(Source texts of formatted documents)
........

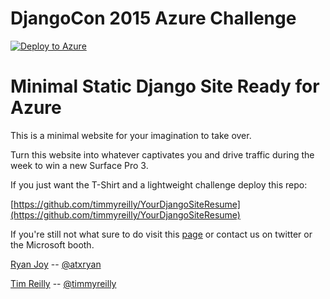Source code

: # DjangoCon 2015 Azure Challenge

[![Deploy to Azure](http://azuredeploy.net/deploybutton.png)](https://azuredeploy.net/)

# Minimal Static Django Site Ready for Azure

This is a minimal website for your imagination to take over. 

Turn this website into whatever captivates you and drive traffic during the week to win a new Surface Pro 3. 

If you just want the T-Shirt and a lightweight challenge deploy this repo: 

[https://github.com/timmyreilly/YourDjangoSiteResume](https://github.com/timmyreilly/YourDjangoSiteResume)

If you're still not what sure to do visit this [page](http://djangocon.azurewebsites.net/) or contact us on twitter or the Microsoft booth. 

[Ryan Joy](http://ryanjoy.com/atxryan/) -- [@atxryan](http://twitter.com/atxryan)

[Tim Reilly](http://timmyreilly.com) -- [@timmyreilly](http://twitter.com/timmyreilly)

........

== Exercise objective ==
Extract each line holding the word "twitter" from the records.

== Output ==
If you're still not what sure to do visit this [page](http://djangocon.azurewebsites.net/) or contact us on twitter or the Microsoft booth. 
[Ryan Joy](http://ryanjoy.com/atxryan/) -- [@atxryan](http://twitter.com/atxryan)
[Tim Reilly](http://timmyreilly.com) -- [@timmyreilly](http://twitter.com/timmyreilly)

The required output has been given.